ABOUT THIS TASK → Omit the images. Copy each entry word for word.

=== Section Start ===

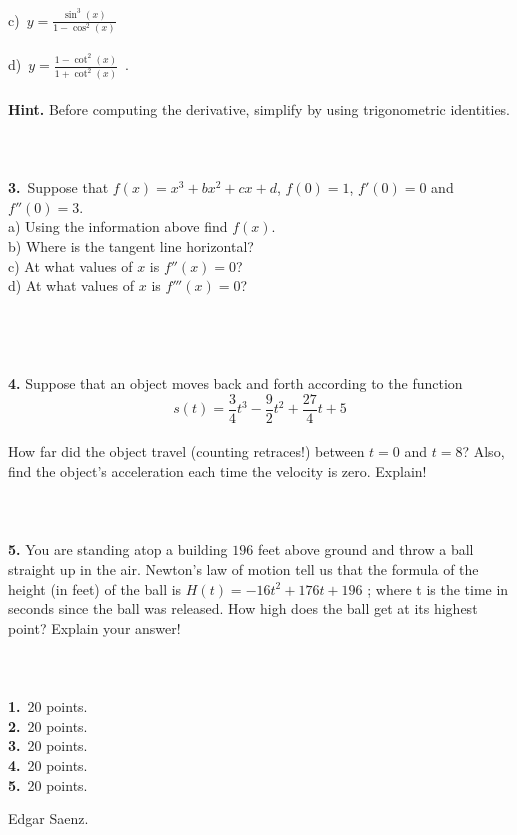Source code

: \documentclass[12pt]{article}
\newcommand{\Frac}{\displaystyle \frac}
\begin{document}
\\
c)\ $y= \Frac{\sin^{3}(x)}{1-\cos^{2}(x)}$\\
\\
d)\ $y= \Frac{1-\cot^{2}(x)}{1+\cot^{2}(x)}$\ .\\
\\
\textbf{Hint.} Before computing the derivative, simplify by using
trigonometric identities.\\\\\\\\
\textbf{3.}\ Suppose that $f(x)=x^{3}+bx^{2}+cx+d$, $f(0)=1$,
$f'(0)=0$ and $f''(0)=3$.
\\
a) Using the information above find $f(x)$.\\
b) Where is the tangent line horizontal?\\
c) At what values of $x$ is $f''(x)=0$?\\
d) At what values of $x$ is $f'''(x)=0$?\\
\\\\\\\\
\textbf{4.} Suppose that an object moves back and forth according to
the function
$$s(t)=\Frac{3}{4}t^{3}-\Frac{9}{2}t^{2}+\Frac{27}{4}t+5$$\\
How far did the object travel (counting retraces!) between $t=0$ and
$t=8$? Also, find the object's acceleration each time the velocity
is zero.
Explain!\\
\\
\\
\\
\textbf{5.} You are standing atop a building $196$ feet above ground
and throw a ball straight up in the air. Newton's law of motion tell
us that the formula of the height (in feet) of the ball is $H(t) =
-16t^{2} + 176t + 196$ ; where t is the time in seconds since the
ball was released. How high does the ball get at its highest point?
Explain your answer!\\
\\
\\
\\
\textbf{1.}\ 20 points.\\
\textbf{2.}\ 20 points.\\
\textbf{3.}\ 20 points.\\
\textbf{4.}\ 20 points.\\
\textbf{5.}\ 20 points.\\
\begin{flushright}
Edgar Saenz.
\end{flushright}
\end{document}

=== Section End ===

SOLUTION FOR THIS EXERCISE →
Source code

: \documentclass[12pt]{article}
\newcommand{\Frac}{\displaystyle \frac}
\begin{document}
\\
c)\ $y= \Frac{\sin^{3}(x)}{1-\cos^{2}(x)}$\\
\\
d)\ $y= \Frac{1-\cot^{2}(x)}{1+\cot^{2}(x)}$\ .\\
\\
\textbf{Hint.} Before computing the derivative, simplify by using
trigonometric identities.\\\\\\\\
\textbf{3.}\ Suppose that $f(x)=x^{3}+bx^{2}+cx+d$, $f(0)=1$,
$f'(0)=0$ and $f''(0)=3$.
\\
a) Using the information above find $f(x)$.\\
b) Where is the tangent line horizontal?\\
c) At what values of $x$ is $f''(x)=0$?\\
d) At what values of $x$ is $f'''(x)=0$?\\
\\\\\\\\
\textbf{4.} Suppose that an object moves back and forth according to
the function
$$s(t)=\Frac{3}{4}t^{3}-\Frac{9}{2}t^{2}+\Frac{27}{4}t+5$$\\
How far did the object travel (counting retraces!) between $t=0$ and
$t=8$? Also, find the object's acceleration each time the velocity
is zero.
Explain!\\
\\
\\
\\
\textbf{5.} You are standing atop a building $196$ feet above ground
and throw a ball straight up in the air. Newton's law of motion tell
us that the formula of the height (in feet) of the ball is $H(t) =
-16t^{2} + 176t + 196$ ; where t is the time in seconds since the
ball was released. How high does the ball get at its highest point?
Explain your answer!\\
\\
\\
\\
\textbf{1.}\ 20 points.\\
\textbf{2.}\ 20 points.\\
\textbf{3.}\ 20 points.\\
\textbf{4.}\ 20 points.\\
\textbf{5.}\ 20 points.\\
\begin{flushright}
Edgar Saenz.
\end{flushright}
\end{document}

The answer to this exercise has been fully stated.